Si la lumière influe sur l'humeur, on ignore exactement par l'entremise de quels mécanismes cérébraux. L'hypothèse communément admise est que l'effet observé résulte de son impact indirect sur la régulation des rythmes biologiques. Selon quel processus ? On sait que l'information lumineuse est transmise au noyau suprachiasmatique (horloge biologique interne) par les cellules ganglionnaires. Une fois « stimulé », ce noyau agit sur différentes structures cérébrales, dont l'hypothalamus et l'hypophyse, mais aussi, au terme d'un cheminement complexe, sur l'épiphyse, structure qui produit la mélatonine au niveau cérébral.

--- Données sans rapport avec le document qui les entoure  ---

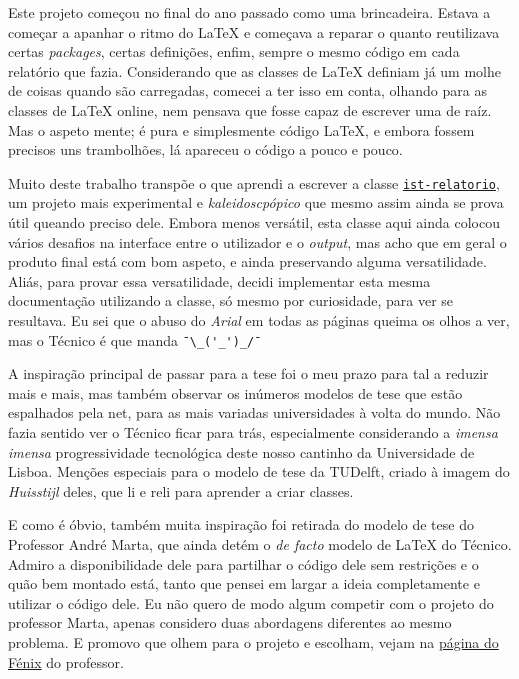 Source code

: \documentclass{../ist-thesis}
\begin{document}
Este projeto começou no final do ano passado como uma brincadeira. Estava a começar a apanhar o ritmo do \LaTeX{} e começava a reparar o quanto reutilizava certas \textit{packages}, certas definições, enfim, sempre o mesmo código em cada relatório que fazia. Considerando que as classes de \LaTeX{} definiam já um molhe de coisas quando são carregadas, comecei a ter isso em conta, olhando para as classes de \LaTeX{} online, nem pensava que fosse capaz de escrever uma de raíz. Mas o aspeto mente; é pura e simplesmente código \LaTeX{}, e embora fossem precisos uns trambolhões, lá apareceu o código a pouco e pouco.

Muito deste trabalho transpõe o que aprendi a escrever a classe \href{https://github.com/ekspek/ist-relatorio}{\texttt{ist-relatorio}}, um projeto mais experimental e \textit{kaleidoscpópico} que mesmo assim ainda se prova útil queando preciso dele. Embora menos versátil, esta classe aqui ainda colocou vários desafios na interface entre o utilizador e o \textit{output}, mas acho que em geral o produto final está com bom aspeto, e ainda preservando alguma versatilidade. Aliás, para provar essa versatilidade, decidi implementar esta mesma documentação utilizando a classe, só mesmo por curiosidade, para ver se resultava. Eu sei que o abuso do \textit{Arial} em todas as páginas queima os olhos a ver, mas o Técnico é que manda \verb|¯\_('_')_/¯|

A inspiração principal de passar para a tese foi o meu prazo para tal a reduzir mais e mais, mas também observar os inúmeros modelos de tese que estão espalhados pela net, para as mais variadas universidades à volta do mundo. Não fazia sentido ver o Técnico ficar para trás, especialmente considerando a \textit{imensa imensa} progressividade tecnológica deste nosso cantinho da Universidade de Lisboa. Menções especiais para o modelo de tese da TUDelft, criado à imagem do \textit{Huisstijl} deles, que li e reli para aprender a criar classes.

E como é óbvio, também muita inspiração foi retirada do modelo de tese do Professor André Marta, que ainda detém o \textit{de facto} modelo de \LaTeX{} do Técnico. Admiro a disponibilidade dele para partilhar o código dele sem restrições e o quão bem montado está, tanto que pensei em largar a ideia completamente e utilizar o código dele. Eu não quero de modo algum competir com o projeto do professor Marta, apenas considero duas abordagens diferentes ao mesmo problema. E promovo que olhem para o projeto e escolham, vejam na \href{https://fenix.tecnico.ulisboa.pt/homepage/ist31052/documentos-para-elaboracao-da-tese}{página do Fénix} do professor.
\end{document}
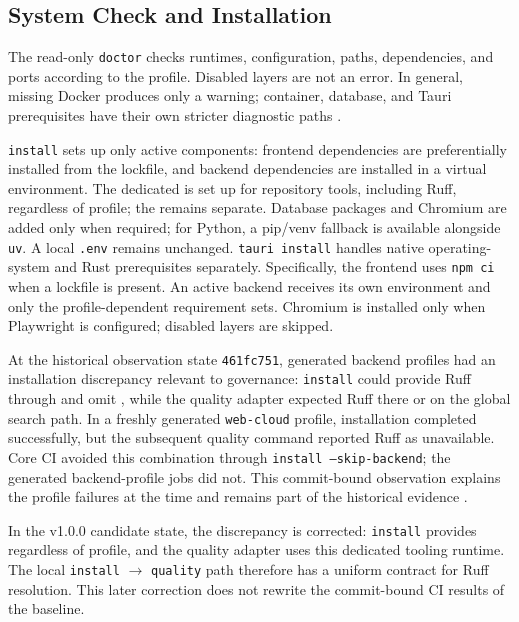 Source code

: \subsection{System Check and Installation}
\label{subsec:systempruefung-installation}

The read-only \texttt{doctor} checks runtimes, configuration, paths,
dependencies, and ports according to the profile. Disabled layers are not an
error. In general, missing Docker produces only a warning; container,
database, and Tauri prerequisites have their own stricter diagnostic paths
\parencite{kleiveist2026tooling,kleiveist2026configuration}.

\texttt{install} sets up only active components: frontend dependencies are
preferentially installed from the lockfile, and backend dependencies are
installed in a virtual environment. The dedicated  is set up
for repository tools, including Ruff, regardless of profile; the
 remains separate. Database packages and Chromium are
added only when required; for Python, a pip/venv fallback is available
alongside \texttt{uv}. A local \texttt{.env} remains unchanged. \texttt{tauri
install} handles native operating-system and Rust prerequisites separately.
Specifically, the frontend uses \texttt{npm ci} when a lockfile is present. An
active backend receives its own environment and only the profile-dependent
requirement sets. Chromium is installed only when Playwright is configured;
disabled layers are skipped.

At the historical observation state \texttt{461fc751}, generated backend
profiles had an installation discrepancy relevant to governance: \texttt{install}
could provide Ruff through  and omit
, while the quality adapter expected Ruff there or on the
global search path. In a freshly generated \texttt{web-cloud} profile,
installation completed successfully, but the subsequent quality command
reported Ruff as unavailable. Core CI avoided this combination through
\texttt{install --skip-backend}; the generated backend-profile jobs did not.
This commit-bound observation explains the profile failures at the time and
remains part of the historical evidence
\parencite{kleiveist2026quality-implementation,kleiveist2026quality-ci}.

In the v1.0.0 candidate state, the discrepancy is corrected: \texttt{install}
provides  regardless of profile, and the quality adapter uses
this dedicated tooling runtime. The local \texttt{install} $\rightarrow$
\texttt{quality} path therefore has a uniform contract for Ruff resolution.
This later correction does not rewrite the commit-bound CI results of the
baseline.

Surnommée l'« hormone de la nuit », celle-ci facilite le déclenchement du sommeil. Or l'obscurité ou une faible luminosité permettent sa sécrétion, tandis qu'une lumière de moyenne intensité (supérieure à environ 100 lux) la bloque. Par ailleurs, la mélatonine modifierait la périodicité de notre horloge biologique. Durant l'hiver, saison vouée à une obscurité prolongée, elle en allongerait la période, alors qu'elle la raccourcirait en été. « Ceci demeure toutefois hypothétique », dit Gilles Vandewalle.
Quand le cerveau préfère le bleu
De toute façon, une question mérite d'être posée : ce mécanisme indirect, qui conduirait l'individu à mieux se sentir en été parce que ses rythmes biologiques y sont meilleurs, serait-il le seul par lequel la lumière influe sur l'humeur ? Ne pourrait-il exister un mécanisme (direct) alternatif ou, à tout le moins, complémentaire ? C'est ce qu'ont mis en évidence Gilles Vandewalle et les autres auteurs belges, suisses et anglais de l'article paru en octobre 2010 dans la revue PNAS.
En effet, ils montrèrent expérimentalement que la lumière bleue affecte bel et bien l'organisation fonctionnelle du cerveau lors du traitement des émotions. Comparée à la lumière verte, à laquelle sont plus sensibles les cônes et les bâtonnets, elle augmente la réponse cérébrale aux stimuli auditifs émotionnels dans la « voice area », région située au sein du cortex temporal chargée de décoder l'information vocale et les émotions y afférentes, et dans l'hippocampe, structure sous-tendant certains aspects de nos réactions émotionnelles et de la mémoire. De surcroît, lors du traitement des émotions, la lumière bleue renforce sélectivement la connectivité fonctionnelle entre la « voice area », l'amygdale et l'hypothalamus. L'amygdale est une structure de grande importance pour les réponses émotionnelles et la régulation de l'humeur, tandis que l'hypothalamus est impliqué non seulement dans la réponse émotionnelle, mais également dans la régulation des rythmes biologiques et du sommeil. Il existe donc un réseau unique qui intègre les informations émotionnelle et lumineuse.
Préalablement, plusieurs auteurs avaient découvert un impact direct de la lumière bleue sur certaines régions cérébrales impliquées dans la mémoire de travail et, plus largement, dans la cognition.
Mais comment prouver l'implication formelle, chez l'homme, des cellules ganglionnaires exprimant la mélanopsine dans la cognition, les émotions, l'éveil, etc. ? Car si elle a pu être démontrée dans divers processus chez l'animal, notamment à la suite de manipulations génétiques privant le nouveau-né de cônes et/ou de bâtonnets et/ou de cellules ganglionnaires à mélanopsine, les hypothèses émises chez l'être humain ne reposaient que sur des arguments indirects. En particulier, la supériorité du bleu par rapport aux autres couleurs pour provoquer certaines réponses cérébrales.